Las películas han distorsionado nuestra percepción de cómo era realmente el mundo en tiempos de Sherlock Holmes y el Dr. Frankenstein
Es bien sabido que el cine, y por ende algún que otro videojuego que nos flipa, tiene la extraña particularidad de hacernos creer que la Edad Media era un territorio perpetuamente sombrío, donde nunca brillaba el sol y todo olía a humedad y hollín. Algo parecido pasa con el siglo XIX, la Revolución Industrial, donde a través de películas como las de Sherlock Holmes o las adaptaciones de Charles Dickens se ha popularizado una estética de calles victorianas envueltas en niebla, y noches de no ver tres en un burro. La realidad, sin embargo, no era tan tenebrosa como nos han hecho creer siempre estas historias en los cines.
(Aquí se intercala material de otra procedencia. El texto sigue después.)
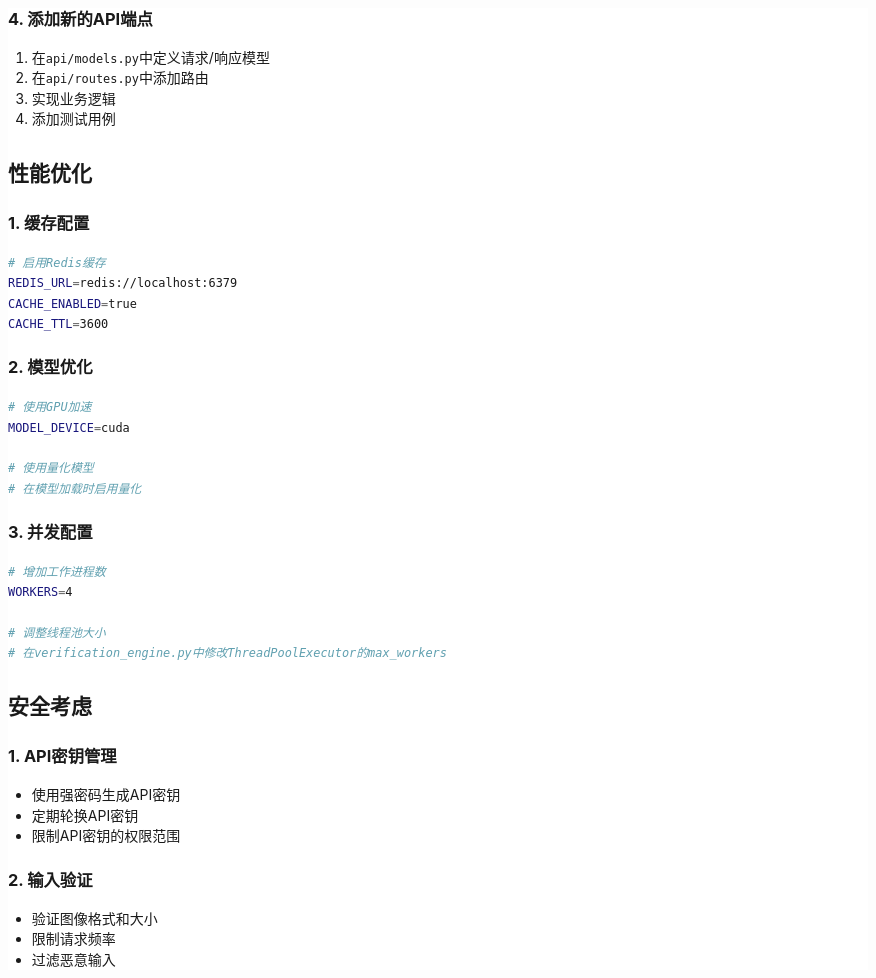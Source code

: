 ### 4. 添加新的API端点

1. 在`api/models.py`中定义请求/响应模型
2. 在`api/routes.py`中添加路由
3. 实现业务逻辑
4. 添加测试用例

## 性能优化

### 1. 缓存配置

```bash
# 启用Redis缓存
REDIS_URL=redis://localhost:6379
CACHE_ENABLED=true
CACHE_TTL=3600
```

### 2. 模型优化

```bash
# 使用GPU加速
MODEL_DEVICE=cuda

# 使用量化模型
# 在模型加载时启用量化
```

### 3. 并发配置

```bash
# 增加工作进程数
WORKERS=4

# 调整线程池大小
# 在verification_engine.py中修改ThreadPoolExecutor的max_workers
```

## 安全考虑

### 1. API密钥管理

- 使用强密码生成API密钥
- 定期轮换API密钥
- 限制API密钥的权限范围

### 2. 输入验证

- 验证图像格式和大小
- 限制请求频率
- 过滤恶意输入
La verdad incómoda es que aquella época no era tan oscura como para que Jack el Destripador merodeara entre sombras absolutas: tenía farolas, tenía cafés iluminados, tenía teatros con iluminación a gas, etc. Así nos lo recuerdan los compañeros de GameStar en una interesante mirada a la historia, en la que explican que, efectivamente, a comienzos de la centuria la oscuridad sí era la norma, con velas y lámparas de aceite que, aunque asequibles, ofrecían una iluminación limitada y podían generar humo, pero con el paso de los años llegaron varios inventos que cambiaron para siempre la iluminación de las ciudades y, sobre todo, de las casas, dejando de ser lugares lóbregos y sombríos para convertirse en espacios más cálidos, acogedores y llenos de vida. La evolución de la iluminación doméstica durante la época victoriana está bien documentada y muestra cómo el gas y el petróleo fueron ganando terreno durante el siglo.
Así, desde mediados del siglo XIX la parafina y el gas empezaron a mejorar la iluminación doméstica, y en 1865 el quemador Duplex, con dos mechas y una chimenea de cristal, multiplicó la intensidad lumínica. Unos 20 años después, Carl Auer von Welsbach desarrolló la camisa incandescente, capaz de producir una luz mucho más brillante que los quemadores convencionales. En las últimas décadas del siglo XIX, Edison y Swan desarrollaron de forma independiente lámparas incandescentes prácticas, que tardaron en popularizarse por su coste y por la infraestructura necesaria, pero convivieron durante años con el gas y las lámparas de petróleo, haciendo los interiores cada vez más luminosos ya de cara a 1900.
¿Eran oscuras las calles? (Donde el cine sí tiene parte de razón)
Las películas algo de razón sí que tienen. Entre finales del siglo XVIII y comienzos del XIX apenas había luz artificial en exteriores, y cuando no había luna las calles podían quedar muy poco iluminadas. La gente dependía de linternas personales y de las pocas farolas de aceite que algunos comercios ponían para, un poco, ahuyentar la delincuencia. Y aunque las primeras farolas de gas llegaron a Londres hacia 1807, esta tecnología tardó décadas en popularizarse y, además, no iluminaba demasiado: incluso los modelos más potentes daban menos luz que una bombilla moderna de 25 W. A esto se sumaba que se instalaban bastante separadas, hasta 65 metros, dejando tramos enteros en penumbra. Durante la segunda mitad del siglo XIX, las mejoras en los quemadores y, especialmente, la aparición de la camisa incandescente en 1885 aumentaron considerablemente la eficiencia y la intensidad de estas lámparas. Más adelante, la electricidad comenzó a transformar también el alumbrado urbano y los grandes espacios.
Claro que, comparado con la época en la que nos movemos, donde no hay ni un palmo de terreno donde no haya un elemento luminoso, cualquier cosa del pasado nos parece oscura. Pero seamos sinceros, una Londres iluminada como una sala de estar de los años 70 no da miedo, una lúgubre, de intrigas en cada esquina, sí. Por no decir que permite a los directores de fotografía lucirse dejándonos estampas maravillosas. Mientras, en videojuegos, son el escenario perfecto para algún buen videojuego de sigilo, de esconderse bien.